Ivan Kalik Kalik Informatika ISP
I feel really stupid now. It was sitting there in radgroupcheck setting the auth-type to local.
ARGH.
Ok, regroup. The new output is in the same place as before (http://public.growse.com/radiusd.log) - it sets the auth-type to EAP
Sigh. Don't set the Auth-Type AT ALL. The only legitimate uses are: * setting it to Accept for PAP requests * setting it to Reject * setting it to the name of a specific instance where there are >1 of the same type of auth module with different configs (e.g. 2 different LDAPs or 2 different mschap) The "eap" module will itself detect the request is eap and (assuming the server is configured correctly, as it is by default) set the Auth-Type. By forcing it manually, you are guaranteeing that certain authentication configurations will fail.

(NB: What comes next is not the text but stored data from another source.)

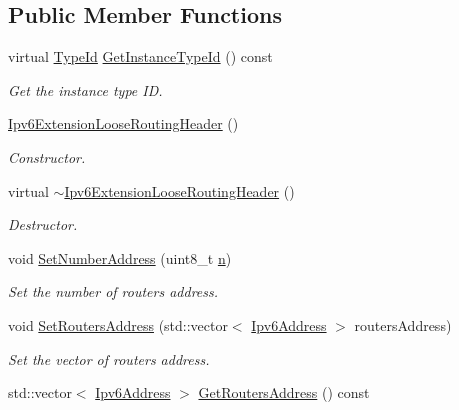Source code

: \subsection*{Public Member Functions}
\begin{DoxyCompactItemize}
\item 
virtual \hyperlink{classns3_1_1TypeId}{Type\+Id} \hyperlink{classns3_1_1Ipv6ExtensionLooseRoutingHeader_ad5cfd00d113c1b6de51906f7cba115ed}{Get\+Instance\+Type\+Id} () const 
\begin{DoxyCompactList}\small\item\em Get the instance type ID. \end{DoxyCompactList}\item 
\hyperlink{classns3_1_1Ipv6ExtensionLooseRoutingHeader_a46f98a6559b1cee24651b338fdbce4d9}{Ipv6\+Extension\+Loose\+Routing\+Header} ()
\begin{DoxyCompactList}\small\item\em Constructor. \end{DoxyCompactList}\item 
virtual \hyperlink{classns3_1_1Ipv6ExtensionLooseRoutingHeader_afd9003ecca1c704b412ff0e474f05b4c}{$\sim$\+Ipv6\+Extension\+Loose\+Routing\+Header} ()
\begin{DoxyCompactList}\small\item\em Destructor. \end{DoxyCompactList}\item 
void \hyperlink{classns3_1_1Ipv6ExtensionLooseRoutingHeader_afbd5a9612a1eb9d45c5a5c6cf0eb746a}{Set\+Number\+Address} (uint8\+\_\+t \hyperlink{lte__link__budget__x2__handover__measures_8m_abdb05bc5a064cf642a06c83b3392f148}{n})
\begin{DoxyCompactList}\small\item\em Set the number of routers\textquotesingle{} address. \end{DoxyCompactList}\item 
void \hyperlink{classns3_1_1Ipv6ExtensionLooseRoutingHeader_a64a27693d231c2c047e5d8ecc2858b19}{Set\+Routers\+Address} (std\+::vector$<$ \hyperlink{classns3_1_1Ipv6Address}{Ipv6\+Address} $>$ routers\+Address)
\begin{DoxyCompactList}\small\item\em Set the vector of routers\textquotesingle{} address. \end{DoxyCompactList}\item 
std\+::vector$<$ \hyperlink{classns3_1_1Ipv6Address}{Ipv6\+Address} $>$ \hyperlink{classns3_1_1Ipv6ExtensionLooseRoutingHeader_af5bde248e1a7394df8177f124e13fb85}{Get\+Routers\+Address} () const 

\end{DoxyCompactItemize}
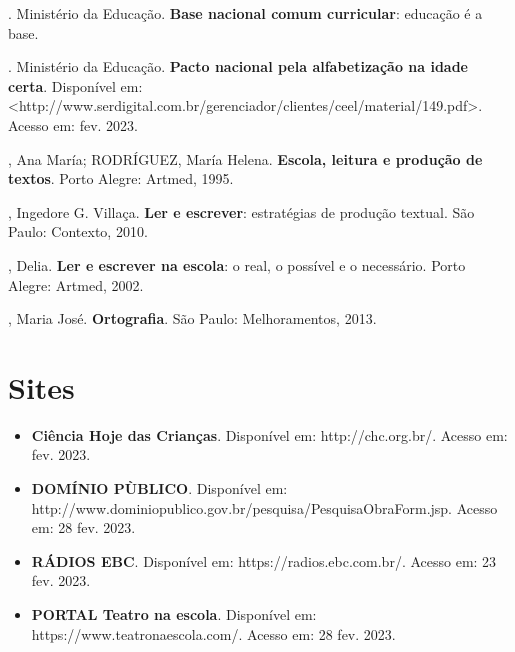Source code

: \begin{bibliohedra}
. Ministério da Educação. \textbf{Base nacional comum curricular}:
educação é a base.

. Ministério da Educação. \textbf{Pacto nacional pela
alfabetização na idade certa}. Disponível em:
\textless{}http://www.serdigital.com.br/gerenciador/clientes/ceel/material/149.pdf\textgreater{}.
Acesso em: fev. 2023.

, Ana María; RODRÍGUEZ, María Helena. \textbf{Escola, leitura e
produção de textos}. Porto Alegre: Artmed, 1995.

, Ingedore G. Villaça. \textbf{Ler e escrever}: estratégias de
produção textual. São Paulo: Contexto, 2010.

, Delia. \textbf{Ler e escrever na escola}: o real, o possível e o
necessário. Porto Alegre: Artmed, 2002.

, Maria José. \textbf{Ortografia}. São Paulo: Melhoramentos,
2013.
\end{bibliohedra}

\chapter{Sites}

\begin{itemize}
\item\textbf{Ciência Hoje das Crianças}. Disponível em:
http://chc.org.br/. Acesso em: fev. 2023.

\item\textbf{DOMÍNIO PÙBLICO}. Disponível em:
http://www.dominiopublico.gov.br/pesquisa/PesquisaObraForm.jsp.
Acesso em: 28 fev. 2023.

\item\textbf{RÁDIOS EBC}. Disponível em: https://radios.ebc.com.br/. Acesso
em: 23 fev. 2023.

\item\textbf{PORTAL Teatro na escola}. Disponível em:
https://www.teatronaescola.com/. Acesso em: 28 fev. 2023.
\end{itemize}
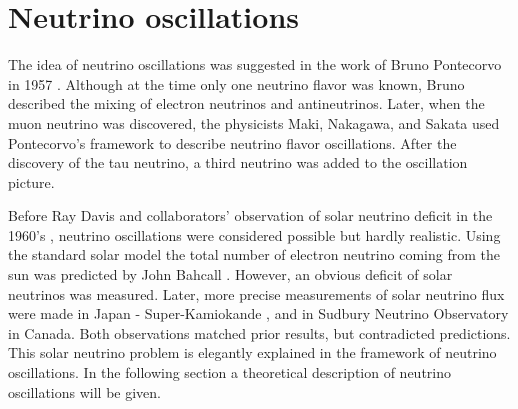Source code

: \section{Neutrino oscillations}
The idea of neutrino oscillations was suggested in the work of Bruno Pontecorvo in 
1957 \cite{pontecorvo}. Although at the time only one neutrino flavor was known, 
Bruno described the mixing of electron neutrinos and antineutrinos. Later, when the muon 
neutrino was discovered, the physicists Maki, Nakagawa, and Sakata used Pontecorvo's 
framework \cite{maki} to describe neutrino flavor oscillations. After the discovery 
of the tau neutrino, a third neutrino was added to the oscillation picture.

Before Ray Davis and collaborators' observation of solar neutrino deficit in the 1960's 
\cite{davis}, neutrino oscillations were considered possible but hardly realistic. 
Using the standard solar model the total number of electron neutrino coming from the sun 
was predicted by John Bahcall \cite{bahcall}. However, an obvious deficit of solar 
neutrinos was measured. Later, more precise measurements of solar neutrino flux were 
made in Japan - Super-Kamiokande \cite{suzuki}, and in Sudbury Neutrino Observatory 
\cite{mcdonald} in Canada. Both observations matched prior results, but contradicted predictions. 
This solar neutrino problem is elegantly explained in the framework of neutrino oscillations. 
In the following section a theoretical description of neutrino oscillations will be given.

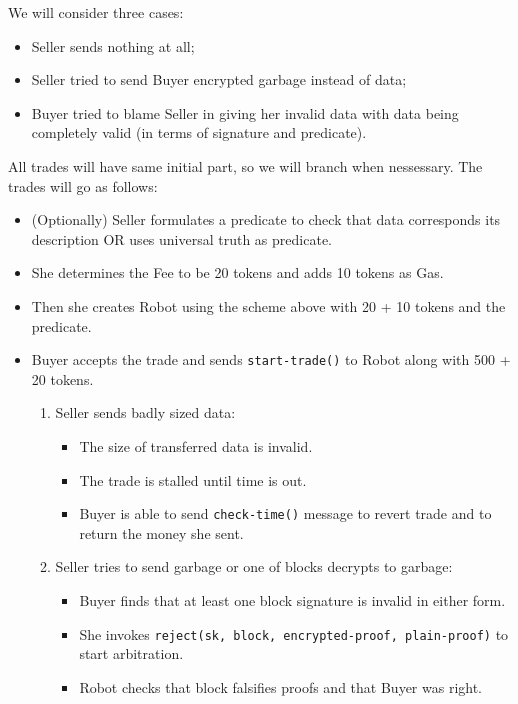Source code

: We will consider three cases:
\begin{itemize}
  \item Seller sends nothing at all;
  \item Seller tried to send Buyer encrypted garbage instead of data;
  \item Buyer tried to blame Seller in giving her invalid data with data being completely valid (in terms of signature and predicate).
\end{itemize}

All trades will have same initial part, so we will branch when nessessary.
The trades will go as follows:
\begin{itemize}
  \item (Optionally) Seller formulates a predicate to check that data corresponds its description OR uses universal truth as predicate.

  \item She determines the Fee to be 20 tokens and adds 10 tokens as Gas.

  \item Then she creates Robot using the scheme above with 20 + 10 tokens and the predicate.

  \item Buyer accepts the trade and sends \verb|start-trade()| to Robot along with 500 + 20 tokens.

  \begin{enumerate}
    \item Seller sends badly sized data:
      \begin{itemize}
        \item The size of transferred data is invalid.
        \item The trade is stalled until time is out.
        \item Buyer is able to send \verb|check-time()| message to revert trade and to return the money she sent.
      \end{itemize}
    \item Seller tries to send garbage or one of blocks decrypts to garbage:
      \begin{itemize}
        \item Buyer finds that at least one block signature is invalid in either form.

        \item She invokes \verb|reject(sk, block, encrypted-proof, plain-proof)| to start arbitration.

        \item Robot checks that block falsifies proofs and that Buyer was right.


\end{itemize}
\end{enumerate}
\end{itemize}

and seems to issue the attributes (my cisco priv ones are there) ok. My laptop still doesn't get an IP address, but this may now be an issue with the AP.
Can I safely now say that freeradius is behaving correctly and the issue is now with the AP, or does the above output still point to a freeradius issue?
I don't know why you're returning: Cisco-AVPair = "shell:priv-lvl=15" Service-Type = Administrative-User ...to an access point EAP session; neither make any sense, and I suppose could be mucking things up, but most likely the problem lies with the supplicant rather than the AP. It may not like the SSL server certificate, though from what I can see it's not getting that far. Is the supplicant configured to do EAP-TLS? It's apparent you've done a serious amount of fiddling with the default configs. I suggest doing a default/clean install, and starting from the most basic - a user in the "users" file: username Cleartext-Password := "foobar" Check if they can authenticate. Then setup the sql module, put the above AND ONLY THE ABOVE entries in the database, and test again. Making once change at a time will allow you to pin down the problem; at the moment, there are lots of things it *could* be.